In the Globe and Mail, Ottawa reporter Jane Taber wrote that while Harper’s personality was a problem in the past, “with his recent performance that issue is off the table.” Basen’s response? “Come on. Use your brain. This was a very planned photo op and it worked beautifully, but it only worked because we in the press allowed it to work. Why we continue to do that — why we continue to be sort of passive conduits for spin — is a real mystery to me.”

In this case, media weren’t only spun, but completely duped. The Prime Minister’s Office sent newspapers and magazines a flattering photo of what it claimed was Harper’s performance at the gala. In fact, the shot was taken at a rehearsal beforehand. Media outlets weren’t told that and some ran the shot, along with the inaccurate caption. It’s the deceived media outlets — not the Prime Minister’s Office’s spin doctors, who later apologized for the error — that ultimately ended up looking foolish.

Using Safire’s definition of spin as “deliberate shading of news perception,” journalists are themselves purveyors of spin on some level. “We shade news perception all the time by deciding who we’re going to talk to and who we’re not going to talk to, and what quotes we’re going to use and what quotes we’re not going to use,” says Basen. “There are a large number of facts or quotes that you can use in your story, and you choose the ones that fit best with what you think is the best available version of the truth.”

But when journalists spin a misleading story, they’re increasingly likely to get called on it, as people on blogs and Twitter constantly deconstruct news coverage, calling into question assumed facts.

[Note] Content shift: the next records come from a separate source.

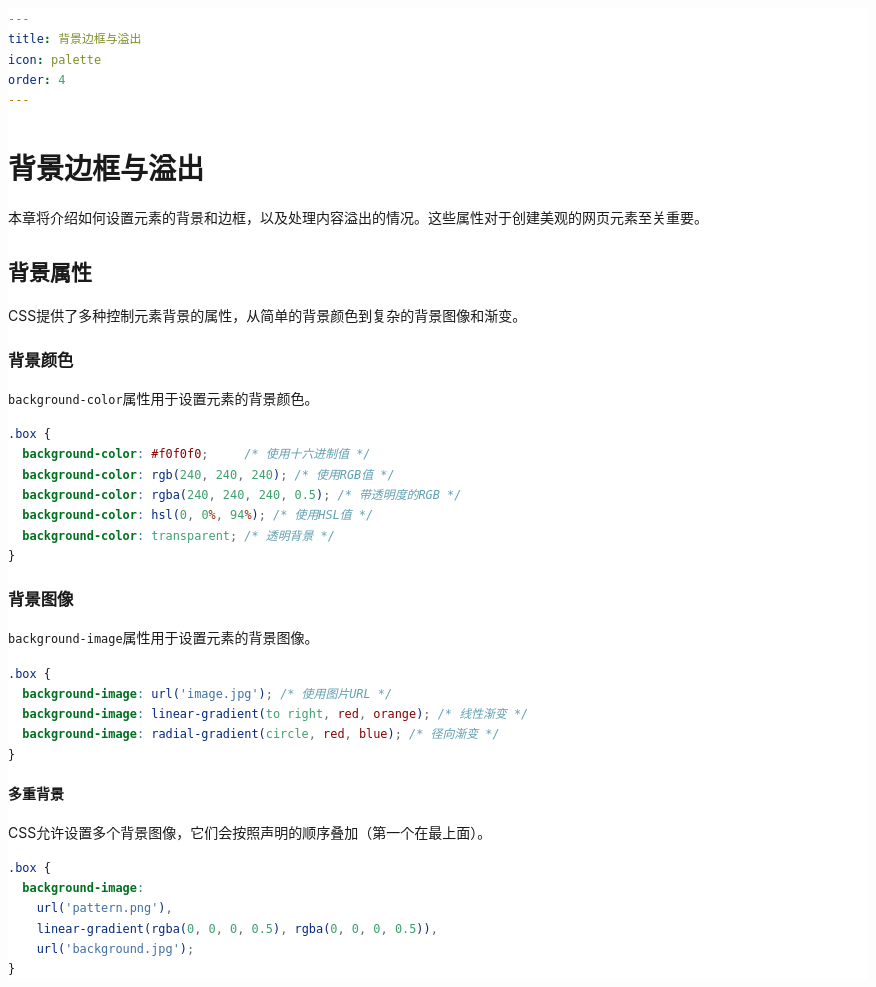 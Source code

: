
 ```yaml
---
title: 背景边框与溢出
icon: palette
order: 4
---
```


# 背景边框与溢出

本章将介绍如何设置元素的背景和边框，以及处理内容溢出的情况。这些属性对于创建美观的网页元素至关重要。

## 背景属性

CSS提供了多种控制元素背景的属性，从简单的背景颜色到复杂的背景图像和渐变。

### 背景颜色

`background-color`属性用于设置元素的背景颜色。

```css
.box {
  background-color: #f0f0f0;     /* 使用十六进制值 */
  background-color: rgb(240, 240, 240); /* 使用RGB值 */
  background-color: rgba(240, 240, 240, 0.5); /* 带透明度的RGB */
  background-color: hsl(0, 0%, 94%); /* 使用HSL值 */
  background-color: transparent; /* 透明背景 */
}
```

### 背景图像

`background-image`属性用于设置元素的背景图像。

```css
.box {
  background-image: url('image.jpg'); /* 使用图片URL */
  background-image: linear-gradient(to right, red, orange); /* 线性渐变 */
  background-image: radial-gradient(circle, red, blue); /* 径向渐变 */
}
```

#### 多重背景

CSS允许设置多个背景图像，它们会按照声明的顺序叠加（第一个在最上面）。

```css
.box {
  background-image: 
    url('pattern.png'),
    linear-gradient(rgba(0, 0, 0, 0.5), rgba(0, 0, 0, 0.5)),
    url('background.jpg');
}
```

The same goes for organizations that are trying to get their stories out there, says MacKenzie. “It is a much more vigilant public, and the call for authenticity is much greater than it’s ever been. I’m pretty confident that organizations that spin are outed…. The people who are conversing about you will call it as they see it.”

That’s the optimistic view. Yet even well-intentioned online commentators who vigilantly deconstruct news coverage will have less to work with if there’s no news left to deconstruct — and that leaves us all the more vulnerable to spin.